Bill Gates once said that printed newspapers would no longer exist by the year 2000. It's the kind of statement that gives hope to the editors-in-chief of Berlin's Tagesspiegel, Lorenz Maroldt and Stephan-Andreas Casdorff. They have been with the paper for a long time and "still" talk about their work with the passion of pioneers, citing such achievements as the expansion of the weekend section, their reinvention of the obituaries page, even more pages with local Berlin reporting and, most of all, "not publishing a cold newspaper that merely produces a flow of news." When they rattle off rankings in which their newspaper is at the very top, it sounds a little like the agricultural success stories the old East German newspaper Neues Deutschland used to print. And yet the more you listen to these two passionate newspapermen, the more you understand that publishing a daily newspaper today is a permanent revolution. In fact, that's the word Casdorff uses to describe what his paper is trying to do: constantly thinking in new days, constantly trying things out, and yet recognizing that circulation is shrinking, albeit not as rapidly as with other Berlin newspapers.
Nevertheless, everyone is untiringly betting on the notion that readers will come around and realize that good journalism, even on the Internet, has to cost money. But what if, as is currently the case, only 3 percent of readers are willing to pay for this quality?
High-quality newspapers will no longer be financially viable unless they manage to achieve significant earnings online, says Süddeutsche deputy editor Krach. Then the current cutthroat competition, says FAZ publisher Schirrmacher, will turn into a desperate battle for market share, into a "Darwinism of stories."
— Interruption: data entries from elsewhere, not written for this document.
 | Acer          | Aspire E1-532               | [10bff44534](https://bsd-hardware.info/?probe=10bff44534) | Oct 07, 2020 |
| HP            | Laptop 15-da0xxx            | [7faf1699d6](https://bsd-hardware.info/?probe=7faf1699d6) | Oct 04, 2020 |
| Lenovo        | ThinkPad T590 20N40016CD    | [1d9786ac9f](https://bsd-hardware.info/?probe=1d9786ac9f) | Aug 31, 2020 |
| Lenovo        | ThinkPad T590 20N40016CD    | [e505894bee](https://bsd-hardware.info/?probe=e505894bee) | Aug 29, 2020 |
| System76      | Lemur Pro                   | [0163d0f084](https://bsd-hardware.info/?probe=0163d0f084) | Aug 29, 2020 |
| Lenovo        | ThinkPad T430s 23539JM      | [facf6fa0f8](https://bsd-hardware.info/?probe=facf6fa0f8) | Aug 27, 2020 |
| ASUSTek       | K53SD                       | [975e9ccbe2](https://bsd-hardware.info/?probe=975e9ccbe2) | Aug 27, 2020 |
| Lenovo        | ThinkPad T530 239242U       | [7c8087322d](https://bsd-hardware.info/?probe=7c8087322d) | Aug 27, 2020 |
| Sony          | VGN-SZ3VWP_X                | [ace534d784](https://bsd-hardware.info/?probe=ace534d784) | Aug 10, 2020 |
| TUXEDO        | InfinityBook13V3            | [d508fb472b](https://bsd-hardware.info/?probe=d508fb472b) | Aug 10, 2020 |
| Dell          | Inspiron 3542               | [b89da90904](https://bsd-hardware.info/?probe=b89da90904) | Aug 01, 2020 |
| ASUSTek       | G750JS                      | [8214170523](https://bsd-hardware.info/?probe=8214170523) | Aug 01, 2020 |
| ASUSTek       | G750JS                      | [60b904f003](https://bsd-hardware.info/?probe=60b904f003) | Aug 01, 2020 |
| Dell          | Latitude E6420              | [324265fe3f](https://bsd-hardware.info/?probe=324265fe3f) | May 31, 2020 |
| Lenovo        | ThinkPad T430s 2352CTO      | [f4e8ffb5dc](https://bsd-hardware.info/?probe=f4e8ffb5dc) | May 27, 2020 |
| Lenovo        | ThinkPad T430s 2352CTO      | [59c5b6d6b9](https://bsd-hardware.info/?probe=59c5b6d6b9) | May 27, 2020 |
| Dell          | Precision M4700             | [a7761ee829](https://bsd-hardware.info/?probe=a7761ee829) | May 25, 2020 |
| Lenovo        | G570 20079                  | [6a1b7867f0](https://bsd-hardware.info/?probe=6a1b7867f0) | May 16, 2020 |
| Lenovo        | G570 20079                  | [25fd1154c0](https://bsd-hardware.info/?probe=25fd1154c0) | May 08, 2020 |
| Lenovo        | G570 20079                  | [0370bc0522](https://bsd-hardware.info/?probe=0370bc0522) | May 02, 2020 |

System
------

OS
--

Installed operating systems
The Munich Abendzeitung was on the verge of bankruptcy in 2010, and 22 reporters and editors had to be let go. The paper still isn't in the black today, and yet it isn't losing as much money as it used to. "I can't make any guarantees, but I can say that we're doing everything we can to keep things going."
She feels bad about every journalist she has to let go, says Berliner Zeitung editor-in-chief Brigitte Fehrle, "but from a journalistic standpoint, Berliner Zeitung can still handle the most recent layoffs." If they fail to generate new revenues online in the future, newspapers will go out of business, she adds, "and eventually we'll have a desert of wild information floating around the world, information that is no longer sorted, organized or checked by anyone."
In the end, says Tagesspiegel editor-in-chief Casdorff, it's a question of "fighting for a cultural asset, a constituent element of democracy, the diversity of the press and the diversity of opinions." This, he says, justifies every effort, and is more important than yield expectations, business models and publishing strategies.